## [Material provided]
◆ ◆ ◆

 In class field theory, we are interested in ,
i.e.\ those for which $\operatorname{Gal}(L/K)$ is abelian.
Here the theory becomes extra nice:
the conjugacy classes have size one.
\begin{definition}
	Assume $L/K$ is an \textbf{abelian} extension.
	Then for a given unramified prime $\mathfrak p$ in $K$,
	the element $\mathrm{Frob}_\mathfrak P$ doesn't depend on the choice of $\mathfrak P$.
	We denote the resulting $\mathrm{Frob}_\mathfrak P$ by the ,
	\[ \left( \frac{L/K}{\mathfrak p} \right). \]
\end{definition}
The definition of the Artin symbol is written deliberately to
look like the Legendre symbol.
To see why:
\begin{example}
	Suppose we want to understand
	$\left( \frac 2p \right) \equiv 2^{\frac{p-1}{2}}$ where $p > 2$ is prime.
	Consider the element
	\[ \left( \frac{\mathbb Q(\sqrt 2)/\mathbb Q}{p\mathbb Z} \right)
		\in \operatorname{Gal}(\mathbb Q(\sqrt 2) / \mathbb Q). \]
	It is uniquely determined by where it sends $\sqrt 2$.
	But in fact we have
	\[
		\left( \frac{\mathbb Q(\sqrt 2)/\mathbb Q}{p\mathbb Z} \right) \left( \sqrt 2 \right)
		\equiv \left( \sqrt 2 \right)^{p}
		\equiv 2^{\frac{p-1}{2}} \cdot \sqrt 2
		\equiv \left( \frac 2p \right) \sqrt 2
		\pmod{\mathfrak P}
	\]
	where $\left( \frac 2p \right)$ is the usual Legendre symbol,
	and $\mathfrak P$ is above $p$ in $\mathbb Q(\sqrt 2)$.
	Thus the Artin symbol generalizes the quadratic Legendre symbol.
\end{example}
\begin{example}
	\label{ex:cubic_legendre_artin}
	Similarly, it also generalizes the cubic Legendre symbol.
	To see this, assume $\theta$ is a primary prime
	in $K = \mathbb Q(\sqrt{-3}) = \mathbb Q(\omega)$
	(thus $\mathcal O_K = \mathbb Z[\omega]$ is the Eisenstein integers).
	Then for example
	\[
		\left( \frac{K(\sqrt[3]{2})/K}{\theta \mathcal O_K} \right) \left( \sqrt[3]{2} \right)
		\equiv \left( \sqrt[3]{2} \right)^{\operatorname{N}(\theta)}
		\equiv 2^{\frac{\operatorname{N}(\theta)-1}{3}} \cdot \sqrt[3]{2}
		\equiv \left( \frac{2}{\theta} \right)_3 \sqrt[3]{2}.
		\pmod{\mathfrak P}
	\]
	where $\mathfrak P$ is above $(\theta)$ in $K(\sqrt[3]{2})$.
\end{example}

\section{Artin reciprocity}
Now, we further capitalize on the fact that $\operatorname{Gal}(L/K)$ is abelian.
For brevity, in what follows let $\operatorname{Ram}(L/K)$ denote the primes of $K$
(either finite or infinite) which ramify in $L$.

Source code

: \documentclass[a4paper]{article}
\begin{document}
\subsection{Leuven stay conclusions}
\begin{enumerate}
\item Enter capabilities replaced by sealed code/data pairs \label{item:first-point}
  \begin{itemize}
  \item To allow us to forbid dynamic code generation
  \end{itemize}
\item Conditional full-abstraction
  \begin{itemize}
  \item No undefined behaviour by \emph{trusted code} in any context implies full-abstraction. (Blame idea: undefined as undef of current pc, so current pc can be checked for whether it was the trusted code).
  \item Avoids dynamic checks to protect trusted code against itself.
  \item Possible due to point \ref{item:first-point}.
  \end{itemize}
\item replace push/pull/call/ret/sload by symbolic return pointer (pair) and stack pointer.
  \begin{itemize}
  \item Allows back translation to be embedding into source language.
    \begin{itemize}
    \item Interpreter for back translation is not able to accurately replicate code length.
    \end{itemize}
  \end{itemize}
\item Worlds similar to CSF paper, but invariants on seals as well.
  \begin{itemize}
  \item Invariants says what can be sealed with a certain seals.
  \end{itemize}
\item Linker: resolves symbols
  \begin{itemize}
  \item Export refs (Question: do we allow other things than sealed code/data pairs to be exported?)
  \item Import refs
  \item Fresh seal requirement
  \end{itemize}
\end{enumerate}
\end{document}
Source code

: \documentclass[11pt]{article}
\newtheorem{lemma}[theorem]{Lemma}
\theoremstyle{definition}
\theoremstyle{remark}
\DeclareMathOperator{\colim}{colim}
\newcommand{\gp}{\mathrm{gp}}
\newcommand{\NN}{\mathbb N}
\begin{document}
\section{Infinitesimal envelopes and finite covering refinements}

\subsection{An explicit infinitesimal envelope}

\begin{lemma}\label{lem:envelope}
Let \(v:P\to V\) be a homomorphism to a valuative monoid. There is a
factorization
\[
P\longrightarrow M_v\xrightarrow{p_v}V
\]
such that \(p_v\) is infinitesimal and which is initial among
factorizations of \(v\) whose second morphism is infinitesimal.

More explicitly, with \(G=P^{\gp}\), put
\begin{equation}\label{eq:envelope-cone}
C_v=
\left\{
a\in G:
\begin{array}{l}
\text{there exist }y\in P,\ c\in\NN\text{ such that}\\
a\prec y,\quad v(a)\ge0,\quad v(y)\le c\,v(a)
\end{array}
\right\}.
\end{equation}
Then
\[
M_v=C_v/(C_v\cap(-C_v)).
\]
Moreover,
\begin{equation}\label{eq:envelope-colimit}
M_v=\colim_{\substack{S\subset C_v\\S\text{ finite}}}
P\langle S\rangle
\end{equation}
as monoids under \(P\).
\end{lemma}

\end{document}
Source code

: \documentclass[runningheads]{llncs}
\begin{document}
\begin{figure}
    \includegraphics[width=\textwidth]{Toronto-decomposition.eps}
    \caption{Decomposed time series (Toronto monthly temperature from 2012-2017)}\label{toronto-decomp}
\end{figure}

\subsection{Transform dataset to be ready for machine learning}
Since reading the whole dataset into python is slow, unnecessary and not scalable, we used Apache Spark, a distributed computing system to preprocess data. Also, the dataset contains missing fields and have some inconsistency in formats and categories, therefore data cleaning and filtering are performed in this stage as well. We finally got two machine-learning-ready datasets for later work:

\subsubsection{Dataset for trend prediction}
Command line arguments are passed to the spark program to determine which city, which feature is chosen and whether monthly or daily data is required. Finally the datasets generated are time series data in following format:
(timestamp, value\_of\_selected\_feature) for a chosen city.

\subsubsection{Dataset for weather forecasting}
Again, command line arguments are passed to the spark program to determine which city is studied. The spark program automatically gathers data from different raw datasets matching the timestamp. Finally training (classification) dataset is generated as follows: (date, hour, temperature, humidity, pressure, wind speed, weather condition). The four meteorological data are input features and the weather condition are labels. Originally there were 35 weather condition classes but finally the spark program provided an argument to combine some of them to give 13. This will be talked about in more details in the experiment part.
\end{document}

◆ ◆ ◆

## [Your goal]
For the string "learning", show each line of the listing where it appears.

## [Completed exercise]
\subsection{Transform dataset to be ready for machine learning}
Since reading the whole dataset into python is slow, unnecessary and not scalable, we used Apache Spark, a distributed computing system to preprocess data. Also, the dataset contains missing fields and have some inconsistency in formats and categories, therefore data cleaning and filtering are performed in this stage as well. We finally got two machine-learning-ready datasets for later work:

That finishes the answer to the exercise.